* _WHAT IS BEING ASKED_:
Every entry below should be returned exactly as it appears, with pictures left out.

* _GIVEN DATA_:
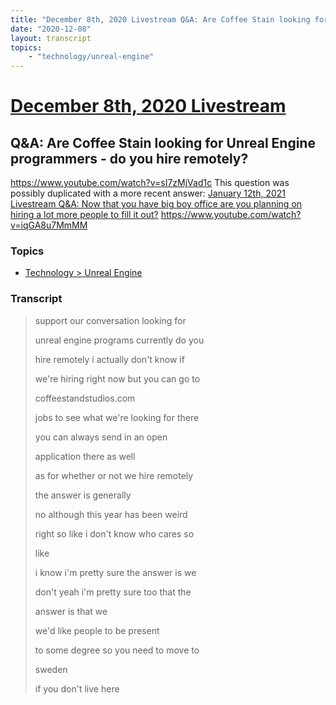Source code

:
 ```yaml
---
title: "December 8th, 2020 Livestream Q&A: Are Coffee Stain looking for Unreal Engine programmers - do you hire remotely?"
date: "2020-12-08"
layout: transcript
topics:
    - "technology/unreal-engine"
---
```

# [December 8th, 2020 Livestream](../2020-12-08.md)
## Q&A: Are Coffee Stain looking for Unreal Engine programmers - do you hire remotely?
https://www.youtube.com/watch?v=sI7zMjVad1c
This question was possibly duplicated with a more recent answer: [January 12th, 2021 Livestream Q&A: Now that you have big boy office are you planning on hiring a lot more people to fill it out?](./yt-iqGA8u7MmMM.md) https://www.youtube.com/watch?v=iqGA8u7MmMM


### Topics
* [Technology > Unreal Engine](../topics/technology/unreal-engine.md)

### Transcript

> support our conversation looking for
>
> unreal engine programs currently do you
>
> hire remotely i actually don't know if
>
> we're hiring right now but you can go to
>
> coffeestandstudios.com
>
> jobs to see what we're looking for there
>
> you can always send in an open
>
> application there as well
>
> as for whether or not we hire remotely
>
> the answer is generally
>
> no although this year has been weird
>
> right so like i don't know who cares so
>
> like
>
> i know i'm pretty sure the answer is we
>
> don't yeah i'm pretty sure too that the
>
> answer is that we
>
> we'd like people to be present
>
> to some degree so you need to move to
>
> sweden
>
> if you don't live here
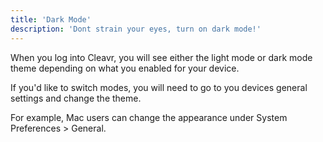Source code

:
```yaml
---
title: 'Dark Mode'
description: 'Dont strain your eyes, turn on dark mode!'
---
```

When you log into Cleavr, you will see either the light mode or dark mode theme depending on what you enabled for your device. 

If you'd like to switch modes, you will need to go to you devices general settings and change the theme. 

For example, Mac users can change the appearance under System Preferences > General.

* _YOUR SOLUTION_:
Source code

:
 ```yaml
---
title: "December 8th, 2020 Livestream Q&A: Are Coffee Stain looking for Unreal Engine programmers - do you hire remotely?"
date: "2020-12-08"
layout: transcript
topics:
    - "technology/unreal-engine"
---
```

# [December 8th, 2020 Livestream](../2020-12-08.md)
## Q&A: Are Coffee Stain looking for Unreal Engine programmers - do you hire remotely?
https://www.youtube.com/watch?v=sI7zMjVad1c
This question was possibly duplicated with a more recent answer: [January 12th, 2021 Livestream Q&A: Now that you have big boy office are you planning on hiring a lot more people to fill it out?](./yt-iqGA8u7MmMM.md) https://www.youtube.com/watch?v=iqGA8u7MmMM


### Topics
* [Technology > Unreal Engine](../topics/technology/unreal-engine.md)

### Transcript

> support our conversation looking for
>
> unreal engine programs currently do you
>
> hire remotely i actually don't know if
>
> we're hiring right now but you can go to
>
> coffeestandstudios.com
>
> jobs to see what we're looking for there
>
> you can always send in an open
>
> application there as well
>
> as for whether or not we hire remotely
>
> the answer is generally
>
> no although this year has been weird
>
> right so like i don't know who cares so
>
> like
>
> i know i'm pretty sure the answer is we
>
> don't yeah i'm pretty sure too that the
>
> answer is that we
>
> we'd like people to be present
>
> to some degree so you need to move to
>
> sweden
>
> if you don't live here
Source code

:
```yaml
---
title: 'Dark Mode'
description: 'Dont strain your eyes, turn on dark mode!'
---
```

When you log into Cleavr, you will see either the light mode or dark mode theme depending on what you enabled for your device. 

If you'd like to switch modes, you will need to go to you devices general settings and change the theme. 

For example, Mac users can change the appearance under System Preferences > General.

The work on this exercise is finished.